XV. Basic Principles: Ureteroscopes -- Overview and Technical Specifications

Ureteroscopes: overview and technical specifications


Ureteroscopy has become the mainstay of treatment for ureteral stones and intrarenal stones smaller than 1.5 cm and refractory to ESWL. In the past several years ureteroscopes have become smaller and more technologically advanced with better optics to facilitate ureteroscopic management of nephrolithasis. This article reviews the technical specifications of flexible and semi-rigid ureteroscopes.

Flexible ureteroscopes

Flexible ureteroscopes (Figure 1) have one working channel, a deflecting tip, and a fiberoptic viewing system (Figure 2).
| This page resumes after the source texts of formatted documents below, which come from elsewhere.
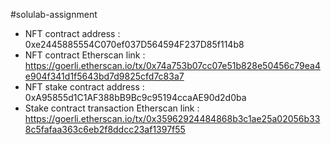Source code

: #solulab-assignment
- NFT contract address : 0xe2445885554C070ef037D564594F237D85f114b8
- NFT contract Etherscan link : https://goerli.etherscan.io/tx/0x74a753b07cc07e51b828e50456c79ea4e904f341d1f5643bd7d9825cfd7c83a7
- NFT stake contract address : 0xA95855d1C1AF388bB9Bc9c95194ccaAE90d2d0ba
- Stake contract transaction Etherscan link : https://goerli.etherscan.io/tx/0x35962924484868b3c1ae25a02056b338c5fafaa363c6eb2f8ddcc23af1397f55

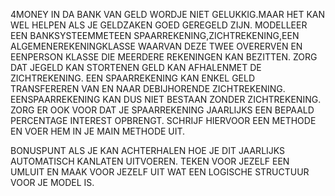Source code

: 4MONEY IN DA BANK
VAN GELD WORDJE NIET GELUKKIG.MAAR HET KAN WEL HELPEN ALS JE GELDZAKEN GOED GEREGELD ZIJN.
MODELLEER EEN BANKSYSTEEMMETEEN SPAARREKENING,ZICHTREKENING,EEN ALGEMENEREKENINGKLASSE 
WAARVAN DEZE TWEE OVERERVEN EN EENPERSON KLASSE DIE MEERDERE REKENINGEN KAN BEZITTEN.
ZORG DAT JEGELD KAN STORTENEN GELD KAN AFHALENMET DE ZICHTREKENING.
EEN SPAARREKENING KAN ENKEL GELD TRANSFEREREN VAN EN NAAR DEBIJHORENDE ZICHTREKENING.
EENSPAARREKENING KAN DUS NIET BESTAAN ZONDER ZICHTREKENING.
ZORG ER OOK VOOR DAT JE SPAARREKENING JAARLIJKS EEN BEPAALD PERCENTAGE INTEREST OPBRENGT.
SCHRIJF HIERVOOR EEN METHODE EN VOER HEM IN JE MAIN METHODE UIT.

BONUSPUNT ALS JE KAN ACHTERHALEN HOE JE DIT JAARLIJKS AUTOMATISCH KANLATEN UITVOEREN.
TEKEN VOOR JEZELF EEN UMLUIT EN MAAK VOOR JEZELF UIT WAT EEN LOGISCHE STRUCTUUR VOOR JE MODEL IS.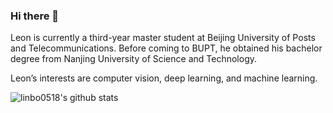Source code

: ### Hi there 👋

Leon is currently a third-year master student at Beijing University of Posts and Telecommunications. Before coming to BUPT, he obtained his bachelor degree from Nanjing University of Science and Technology.

Leon’s interests are computer vision, deep learning, and machine learning.

![linbo0518's github stats](https://github-readme-stats.vercel.app/api?username=linbo0518&show_icons=true)
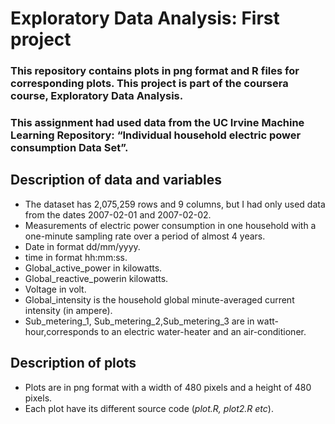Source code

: # Exploratory Data Analysis: First project

### This repository contains plots in png format and R files for corresponding plots. This project is part of the coursera course,  Exploratory Data Analysis.
### This assignment had used data from the UC Irvine Machine Learning Repository: “Individual household electric power consumption Data Set”.


## Description of data and variables
* The dataset has 2,075,259 rows and 9 columns, but I had only used data from the dates 2007-02-01 and 2007-02-02.
* Measurements of electric power consumption in one household with a one-minute sampling rate over a period of almost 4 years.
* Date in format dd/mm/yyyy.
* time in format hh:mm:ss.
* Global_active_power in kilowatts.
* Global_reactive_powerin kilowatts.
* Voltage in volt.
* Global_intensity is the household global minute-averaged current intensity (in ampere).
* Sub_metering_1, Sub_metering_2,Sub_metering_3 are in watt-hour,corresponds to an electric water-heater and an air-conditioner. 

## Description of plots 
* Plots are in png format with a width of 480 pixels and a height of 480 pixels.
* Each plot have its different source code (_plot.R, plot2.R etc_).

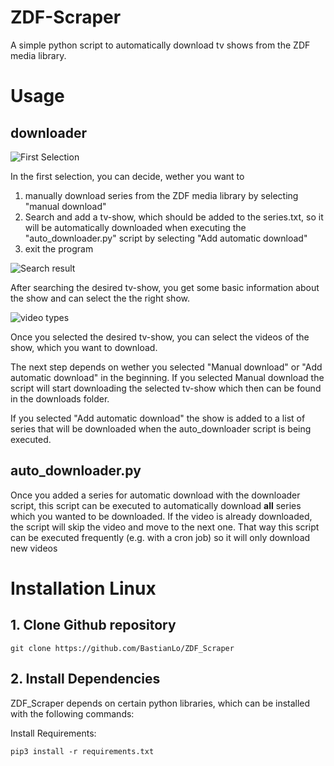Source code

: # ZDF-Scraper
 A simple python script to automatically download tv shows from the ZDF media library. 
 
 
# Usage
## downloader
![First Selection](https://i.imgur.com/nh3vCzc.png)

In the first selection, you can decide, wether you want to 
1. manually download series from the ZDF media library by selecting "manual download"
2. Search and add a tv-show, which should be added to the series.txt, so it will be automatically downloaded when executing the "auto_downloader.py" script by selecting "Add automatic download"
3. exit the program

![Search result](https://i.imgur.com/4JEso4V.png)

After searching the desired tv-show, you get some basic information about the show and can select the the right show.

![video types](https://i.imgur.com/lh87bN0.png?1)

Once you selected the desired tv-show, you can select the videos of the show, which you want to download.

The next step depends on wether you selected "Manual download" or "Add automatic download" in the beginning.
If you selected Manual download the script will start downloading  the selected tv-show which then can be found in the downloads folder.

If you selected "Add automatic download" the show is added to a list of series that will be downloaded when the auto_downloader script is being executed.
 
## auto_downloader.py
Once you added a series for automatic download with the downloader script, this script can be executed to automatically download **all** series which you wanted to be downloaded. If the video is already downloaded, the script will skip the video and move to the next one. That way this script can be executed frequently (e.g. with a cron job) so it will only download new videos

# Installation Linux
## 1. Clone Github repository

`git clone https://github.com/BastianLo/ZDF_Scraper`

## 2. Install Dependencies

ZDF_Scraper depends on certain python libraries, which can be installed with the following commands:

Install Requirements:

`pip3 install -r requirements.txt`

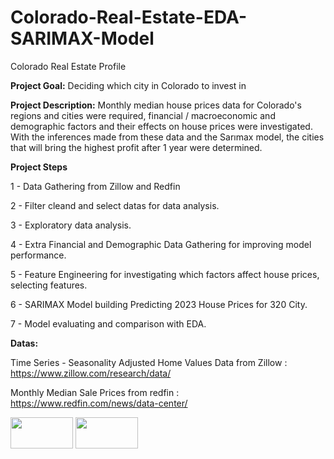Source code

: # Colorado-Real-Estate-EDA-SARIMAX-Model

Colorado Real Estate Profile 

**Project Goal:**
Deciding which city in Colorado to invest in


**Project Description:**
Monthly median house prices data for Colorado's regions and cities were required, financial / macroeconomic and demographic factors and their effects on house prices were investigated. With the inferences made from these data and the Sarımax model, the cities that will bring the highest profit after 1 year were determined.


**Project Steps**

1 - Data Gathering from Zillow and Redfin

2 - Filter cleand and select datas for data analysis.

3 - Exploratory data analysis.

4 - Extra Financial and Demographic Data Gathering for improving model performance.

5 - Feature Engineering for investigating which factors affect house prices, selecting features.

6 - SARIMAX Model building Predicting 2023 House Prices for 320 City.

7 - Model evaluating and comparison with EDA. 

**Datas:**


Time Series - Seasonality Adjusted Home Values Data from Zillow : https://www.zillow.com/research/data/

Monthly Median Sale Prices from redfin : https://www.redfin.com/news/data-center/

<p float="left">

  <img src="https://user-images.githubusercontent.com/76845631/192099868-30b1d8b1-3657-491a-8b4c-a375757b85ca.png" width="100px" height="50px" />
 <img src="https://user-images.githubusercontent.com/76845631/192100116-edbabd9a-9942-4ba7-acfd-4c03d6508d43.png" width="100px" height="50px" />
 
</p>



 

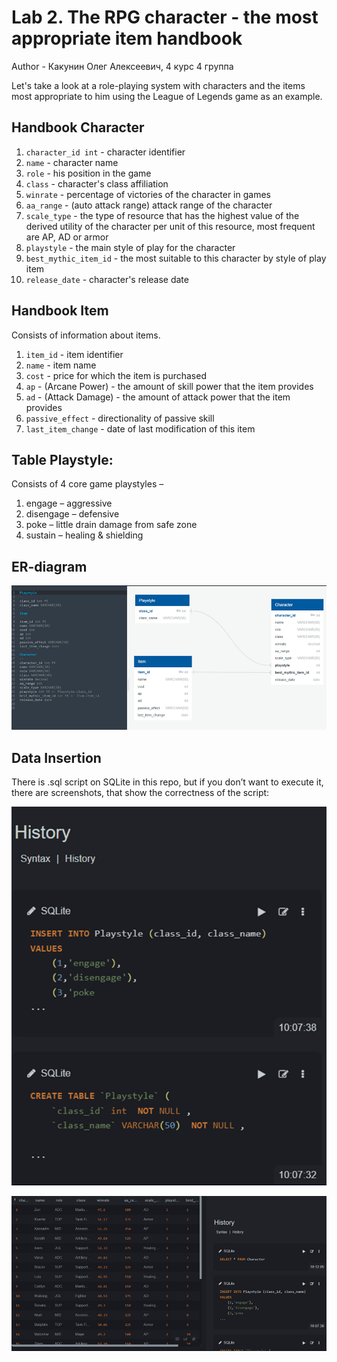 # Lab 2. The RPG character - the most appropriate item handbook
Author - Какунин Олег Алексеевич, 4 курс 4 группа

Let's take a look at a role-playing system with characters and the items most appropriate to him using the League of Legends game as an example.
## Handbook Character

1) `character_id int` - character identifier
2) `name` - character name
3) `role` - his position in the game
4) `class` - character's class affiliation
5) `winrate` - percentage of victories of the character in games
6) `aa_range` - (auto attack range) attack range of the character 
7) `scale_type` - the type of resource that has the highest value of the derived utility of the character per unit of this resource, most frequent are AP, AD or armor 
8) `playstyle` - the main style of play for the character
9) `best_mythic_item_id` - the most suitable to this character by style of play item
10) `release_date` - character's release date

## Handbook Item

Consists of information about items.
1) `item_id` - item identifier
2) `name` - item name
3) `cost` - price for which the item is purchased
4) `ap` - (Arcane Power) - the amount of skill power that the item provides
5) `ad` - (Attack Damage) - the amount of attack power that the item provides
6) `passive_effect` - directionality of passive skill 
7) `last_item_change` - date of last modification of this item

## Table Playstyle:

Consists of 4 core game playstyles –
1)	engage – aggressive
2)	disengage – defensive
3)	poke – little drain damage from safe zone
4)	sustain – healing & shielding 

## ER-diagram

![Image alt](https://github.com/dopeoid/csd_lab2.1-3/blob/main/src/diagram.jpg)

## Data Insertion

There is .sql script on SQLite in this repo, but if you don’t want to execute it, there are screenshots, that show the correctness of the script:
 
![Image alt](https://github.com/dopeoid/csd_lab2.1-3/blob/main/src/scr1.jpg)

![Image alt](https://github.com/dopeoid/csd_lab2.1-3/blob/main/src/scr2.jpg)


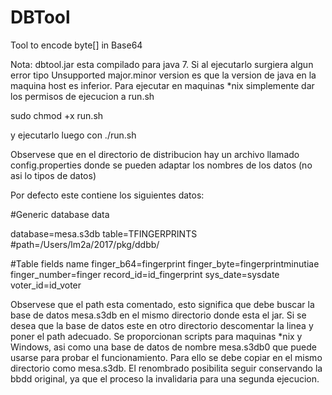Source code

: # DBTool
Tool to encode byte[] in Base64

Nota: dbtool.jar esta compilado para java 7. Si al ejecutarlo surgiera algun error tipo Unsupported major.minor version
es que la version de java en la maquina host es inferior.
Para ejecutar en maquinas *nix simplemente dar los permisos de ejecucion a run.sh

 sudo chmod +x run.sh

 y ejecutarlo luego con ./run.sh

Observese que en el directorio de distribucion hay un archivo llamado config.properties donde se pueden adaptar los
nombres de los datos (no asi lo tipos de datos)

Por defecto este contiene los siguientes datos:

#Generic database data

database=mesa.s3db
table=TFINGERPRINTS
#path=/Users/lm2a/2017/pkg/ddbb/

#Table fields name
finger_b64=fingerprint
finger_byte=fingerprintminutiae
finger_number=finger
record_id=id_fingerprint
sys_date=sysdate
voter_id=id_voter

Observese que el path esta comentado, esto significa que debe buscar la base de datos mesa.s3db en el mismo directorio donde esta
el jar.
Si se desea que la base de datos este en otro directorio descomentar la linea y poner el path adecuado.
Se proporcionan scripts para maquinas *nix y Windows, asi como una base de datos de nombre mesa.s3db0 que puede usarse para probar
el funcionamiento. Para ello se debe copiar en el mismo directorio como mesa.s3db. El renombrado posibilita seguir conservando la bbdd original, ya que
el proceso la invalidaria para una segunda ejecucion.

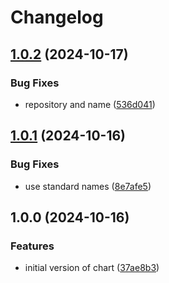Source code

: # Changelog

## [1.0.2](https://github.com/Standouthost/helm-webapp/compare/webapp-v1.0.1...webapp-v1.0.2) (2024-10-17)


### Bug Fixes

* repository and name ([536d041](https://github.com/Standouthost/helm-webapp/commit/536d0414b628124f5d9fef5e8cf3b6f9470e49ad))

## [1.0.1](https://github.com/Standouthost/helm-webapp/compare/webapp-v1.0.0...webapp-v1.0.1) (2024-10-16)


### Bug Fixes

* use standard names ([8e7afe5](https://github.com/Standouthost/helm-webapp/commit/8e7afe53d0895ba6615faf2ba843dd8c994e365e))

## 1.0.0 (2024-10-16)


### Features

* initial version of chart ([37ae8b3](https://github.com/Standouthost/helm-webapp/commit/37ae8b3da93b13757f5e8552c9ce95cd6d929e76))
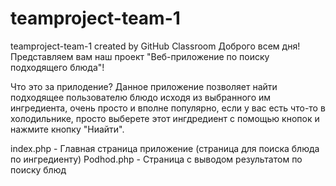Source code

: # teamproject-team-1
teamproject-team-1 created by GitHub Classroom
Доброго всем дня!
Представляем вам наш проект "Веб-приложение по поиску подходящего блюда"!

Что это за прилодение?
Данное приложение позволяет найти подходящее пользователю блюдо исходя из выбранного им ингредиента, очень просто и вполне популярно, если у вас есть что-то в холодильнике, просто выберете этот ингдредиент с помощью кнопок и нажмите кнопку "Ниайти".

index.php - Главная страница приложение (страница для поиска блюда по ингредиенту)
Podhod.php - Страница с выводом результатом по поиску блюд


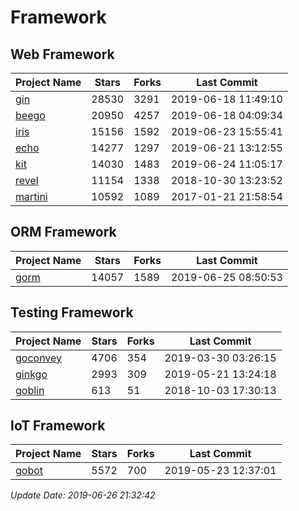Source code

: # Framework

## Web Framework

| Project Name | Stars | Forks | Last Commit |
| ------------ | ----- | ----- | ----------- |
| [gin](https://github.com/gin-gonic/gin) | 28530 | 3291 | 2019-06-18 11:49:10 |
| [beego](https://github.com/astaxie/beego) | 20950 | 4257 | 2019-06-18 04:09:34 |
| [iris](https://github.com/kataras/iris) | 15156 | 1592 | 2019-06-23 15:55:41 |
| [echo](https://github.com/labstack/echo) | 14277 | 1297 | 2019-06-21 13:12:55 |
| [kit](https://github.com/go-kit/kit) | 14030 | 1483 | 2019-06-24 11:05:17 |
| [revel](https://github.com/revel/revel) | 11154 | 1338 | 2018-10-30 13:23:52 |
| [martini](https://github.com/go-martini/martini) | 10592 | 1089 | 2017-01-21 21:58:54 |

## ORM Framework

| Project Name | Stars | Forks | Last Commit |
| ------------ | ----- | ----- | ----------- |
| [gorm](https://github.com/jinzhu/gorm) | 14057 | 1589 | 2019-06-25 08:50:53 |

## Testing Framework

| Project Name | Stars | Forks | Last Commit |
| ------------ | ----- | ----- | ----------- |
| [goconvey](https://github.com/smartystreets/goconvey) | 4706 | 354 | 2019-03-30 03:26:15 |
| [ginkgo](https://github.com/onsi/ginkgo) | 2993 | 309 | 2019-05-21 13:24:18 |
| [goblin](https://github.com/franela/goblin) | 613 | 51 | 2018-10-03 17:30:13 |

## IoT Framework

| Project Name | Stars | Forks | Last Commit |
| ------------ | ----- | ----- | ----------- |
| [gobot](https://github.com/hybridgroup/gobot) | 5572 | 700 | 2019-05-23 12:37:01 |

*Update Date: 2019-06-26 21:32:42*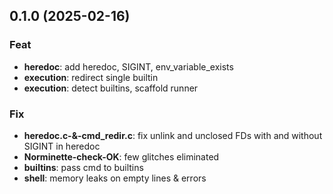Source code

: ## 0.1.0 (2025-02-16)

### Feat

- **heredoc**: add heredoc, SIGINT, env_variable_exists
- **execution**: redirect single builtin
- **execution**: detect builtins, scaffold runner

### Fix

- **heredoc.c-&-cmd_redir.c**: fix unlink and unclosed FDs with and without SIGINT in heredoc
- **Norminette-check-OK**: few glitches eliminated
- **builtins**: pass cmd to builtins
- **shell**: memory leaks on empty lines & errors
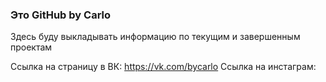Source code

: ### Это GitHub by Carlo
Здесь буду выкладывать информацию по текущим и завершенным проектам

Ссылка на страницу в ВК: https://vk.com/bycarlo
Ссылка на инстаграм: 
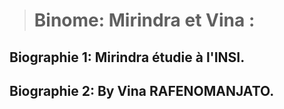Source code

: ># Binome: Mirindra et Vina :

## Biographie 1: Mirindra étudie à l'INSI.

## Biographie 2: By Vina RAFENOMANJATO.

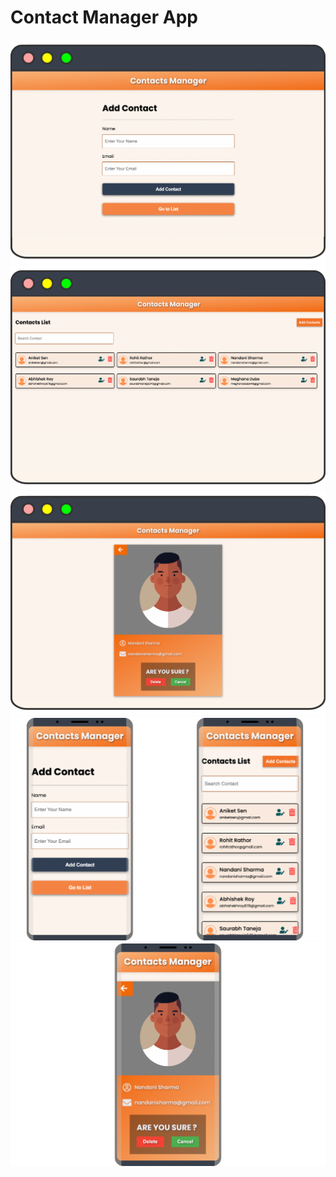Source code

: # Contact Manager App

<img src="./src/images/contact-manger-pc-home.png">
<img src="./src/images/contact-manger-pc-list.png">
<img src="./src/images/contact-manger-pc-detail.png">
<img src="./src/images/contact-manger-phone-homelist.png">
<img src="./src/images/contact-manger-phone-detail.png">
An “intuitive” scope has a deflection direction that coincides with the direction of the deflection control, so moving the thumb control down moves the tip of the scope down. The angle deflection can range from 1800-3100, allowing for visualization of the entire upper urinary tract including each renal calyx. The working channel on flexible ureteroscopes is typically 3.6 French (Fr), allowing for irrigation and up to a 3 Fr working device for laser fibers, baskets, grasping forceps, etc. If multiple passes into the ureter are expected, then a ureteral access sheath can be used. This facilitates repeat ureteroscopy by obviating the need to run the scope up the ureter over a wire (or enter the ureter freehand), thus saving time in the operating room. Access sheaths range from 10 fr-16 Fr and are listed by inner/outer diameter such that an 11/13 access sheath has a inner diameter of 11 Fr and outer diameter of 13 Fr. Typical lengths are 20, 28, 35, and 55 cm. Choice of length is dictated by sex (shorter in female) and location of access point (longer for more proximal). For example, a 35 cm sheath is good for proximal access in a female and mid-ureteral access in a male.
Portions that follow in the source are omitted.